What makes a Wooly Mammoth different from a circus elephant?
A. They cannot stand on one leg.
B. New discoveries in DNA are beginning to answer this question.
Both answers are correct. Human training is needed for the first.
Since 2008, genetic material has been analyzed from tissues of several mummified mammoths and well-preserved bones. The extracted DNA has varied in quality and a lot of effort has gone into piecing together fragments to come up with complete genomes. The ancient remains date over a range between 4,000 and 60,000 years ago.
How have mammoths changed since sharing ancestors with living elephants? We know that African and Asian elephants evolved in different directions seven million years ago. A million years later, mammoths split off from the evolving line of the Asian elephants. This confirms that mammoths are most closely related to Asian elephants.
These ancestral mammoths came out of Africa three million years ago to populate the temperate, wooded habitats of Europe. From this population, about 1.7 million years ago, those that adapted to cooler conditions and the eating of more grass became distinct as Steppe Mammoths and spread across the northern hemisphere.
Wooly Mammoths, specialized for cold conditions, evolved in Siberia 700,000 years ago and later evolved into two genetically distinct sub-populations. Both groups entered North America about 200,000 years ago and inhabited a large region of the joined continents.
Mammoths became a keystone species of the steppe-tundra during the late glacial periods, having an enormous effect on other animals and plants on the landscape. An eastern genetic branch of Wooly Mammoths dominated, causing a Siberian branch to go extinct 45,000 years ago. The last 40,000 years saw a reduction in genetic diversity to the time of the last living mammoths of Wrangel Island, Siberia, 3,700 years ago.
What does the DNA tell us about Wooly Mammoths?
The DNA we have for direct comparative studies is from Wooly Mammoths living in the last 60,000 years. We are now able to identify specific genes that make the Wooly Mammoth different from modern elephants. These adaptive changes have evolved for better survival in a colder northern climate. The obvious physical traits, reflecting genetic changes, are long hairy coats, thick layers of fat, and small ears that prevent heat loss.
From our current knowledge of the function of specific genes we see changes in mammoth genes specific to the circadian rhythms, adaption to all day light in the summer and darkness in the winter; changes in genes known to control fat cells; genes that encode a skin protein and regulate hair growth; and genes involved in sensing heat and transmitting information to the brain.
We have learned that of over four billion mammoth DNA base pairs, or markers, about 1.4 million are different than those of elephants. These genetic changes have altered over 1,600 protein-coding genes – genes that produce proteins that have a known function. So far there is no evidence for a gene that would better adapt circus elephants to stand on one leg.
Have we learned enough to genetically engineer a living mammoth?
There are two ways in which we can, at least partially, create a mammoth. One is by cloning. This involves taking the nuclei of mammoth somatic cells (body cells, such as those of internal organs, skin, bones and blood) and implanting them into the nuclei of egg cells of a donor Asian elephant.
Embryos would be created that would be implanted in an elephant’s uterus, where they would gestate for 22 months. Although the first step is feasible, the act of it successfully coming to term is a long shot. The success rate with established frozen cloning procedures is only about 30 per cent. If the fetus did come to full term, the baby might look like a mammoth but not necessarily have all the characteristics of a mammoth – especially its behaviour.
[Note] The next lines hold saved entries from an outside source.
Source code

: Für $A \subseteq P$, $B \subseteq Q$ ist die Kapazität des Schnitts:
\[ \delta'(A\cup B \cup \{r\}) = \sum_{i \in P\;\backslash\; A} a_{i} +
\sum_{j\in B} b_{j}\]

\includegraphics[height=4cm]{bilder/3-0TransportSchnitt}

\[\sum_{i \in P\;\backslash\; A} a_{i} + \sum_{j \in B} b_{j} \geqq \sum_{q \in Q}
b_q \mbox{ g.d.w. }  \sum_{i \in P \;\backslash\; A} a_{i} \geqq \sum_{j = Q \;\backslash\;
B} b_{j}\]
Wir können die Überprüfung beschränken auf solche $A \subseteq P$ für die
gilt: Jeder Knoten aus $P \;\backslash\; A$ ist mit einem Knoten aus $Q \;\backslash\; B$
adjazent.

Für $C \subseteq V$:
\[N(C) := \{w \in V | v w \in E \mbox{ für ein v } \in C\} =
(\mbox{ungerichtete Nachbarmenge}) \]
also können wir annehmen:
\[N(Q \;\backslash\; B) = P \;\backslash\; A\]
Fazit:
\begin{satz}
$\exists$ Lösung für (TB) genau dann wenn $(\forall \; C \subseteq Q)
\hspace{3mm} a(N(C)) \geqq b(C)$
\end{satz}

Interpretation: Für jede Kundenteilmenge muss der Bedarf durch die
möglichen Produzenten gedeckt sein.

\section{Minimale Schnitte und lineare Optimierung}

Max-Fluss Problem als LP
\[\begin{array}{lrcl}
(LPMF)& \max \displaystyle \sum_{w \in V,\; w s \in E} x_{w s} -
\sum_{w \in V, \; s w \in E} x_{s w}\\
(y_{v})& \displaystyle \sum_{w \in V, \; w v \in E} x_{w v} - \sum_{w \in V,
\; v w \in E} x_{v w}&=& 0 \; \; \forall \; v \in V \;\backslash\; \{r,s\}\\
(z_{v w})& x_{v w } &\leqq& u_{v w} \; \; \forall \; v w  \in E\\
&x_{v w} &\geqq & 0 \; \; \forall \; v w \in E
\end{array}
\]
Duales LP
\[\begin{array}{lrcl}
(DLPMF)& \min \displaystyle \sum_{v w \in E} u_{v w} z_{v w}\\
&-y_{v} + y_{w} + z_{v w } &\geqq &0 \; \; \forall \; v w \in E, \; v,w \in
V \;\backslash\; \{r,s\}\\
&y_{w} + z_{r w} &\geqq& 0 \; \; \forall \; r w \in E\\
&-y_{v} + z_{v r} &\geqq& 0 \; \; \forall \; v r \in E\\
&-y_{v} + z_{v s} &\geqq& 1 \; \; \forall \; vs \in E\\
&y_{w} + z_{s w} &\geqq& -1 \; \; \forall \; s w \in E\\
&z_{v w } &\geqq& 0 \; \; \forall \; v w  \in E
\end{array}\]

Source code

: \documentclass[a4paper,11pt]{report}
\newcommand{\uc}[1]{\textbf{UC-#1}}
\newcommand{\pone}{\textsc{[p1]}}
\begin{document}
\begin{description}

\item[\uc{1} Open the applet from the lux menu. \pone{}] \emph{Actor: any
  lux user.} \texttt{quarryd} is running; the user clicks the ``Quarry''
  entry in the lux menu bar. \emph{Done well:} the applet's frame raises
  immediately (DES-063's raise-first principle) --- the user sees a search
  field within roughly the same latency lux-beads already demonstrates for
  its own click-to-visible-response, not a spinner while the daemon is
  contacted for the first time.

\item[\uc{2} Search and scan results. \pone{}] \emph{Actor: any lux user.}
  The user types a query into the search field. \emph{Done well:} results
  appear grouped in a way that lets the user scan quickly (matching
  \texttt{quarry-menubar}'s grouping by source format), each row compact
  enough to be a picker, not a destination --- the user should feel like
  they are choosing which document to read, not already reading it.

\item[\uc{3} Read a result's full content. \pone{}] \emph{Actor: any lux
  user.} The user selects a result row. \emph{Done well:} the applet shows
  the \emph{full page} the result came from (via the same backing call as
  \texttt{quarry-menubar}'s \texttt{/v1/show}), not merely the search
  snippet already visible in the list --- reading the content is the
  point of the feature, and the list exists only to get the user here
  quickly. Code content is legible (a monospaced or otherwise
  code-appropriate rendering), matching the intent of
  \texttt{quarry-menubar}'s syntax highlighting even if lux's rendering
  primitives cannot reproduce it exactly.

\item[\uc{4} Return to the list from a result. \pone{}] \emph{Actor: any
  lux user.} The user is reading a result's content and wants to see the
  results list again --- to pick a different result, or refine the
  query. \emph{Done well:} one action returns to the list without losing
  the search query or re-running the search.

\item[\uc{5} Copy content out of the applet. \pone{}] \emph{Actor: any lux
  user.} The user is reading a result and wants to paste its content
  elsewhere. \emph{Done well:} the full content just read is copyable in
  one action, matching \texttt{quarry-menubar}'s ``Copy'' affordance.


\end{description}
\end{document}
The second way to recreate an animal that looks like a mammoth is to insert its specific genes into the cells of living elephants. These cells are first programmed to behave like embryonic cells – that is, cells that can be turned into various cell types. This process will allow scientists to understand how specific mammoth proteins work in different tissues before the final gene implantation that will produce mammoth characteristics.
What scientists often overlook is the nature of the chemical interactions between a mother and a fetus. Genetic material can be exchanged across the placenta between the mother and baby. We know this happens with humans, but do not know what effect this has. The environmental chemistry of the womb, the amniotic fluid and what is called the womb milk that a fetus receives before the mother’s milk, as well as the mother’s milk and her interactive hormonal activities, are unknown variables.
The increasing pace of new discoveries and DNA analysis is rapidly expanding our knowledge of the history of mammoths and their relatives and the possibilities of recreating a new hybrid animal that, at least, will have the outward appearance of a mammoth.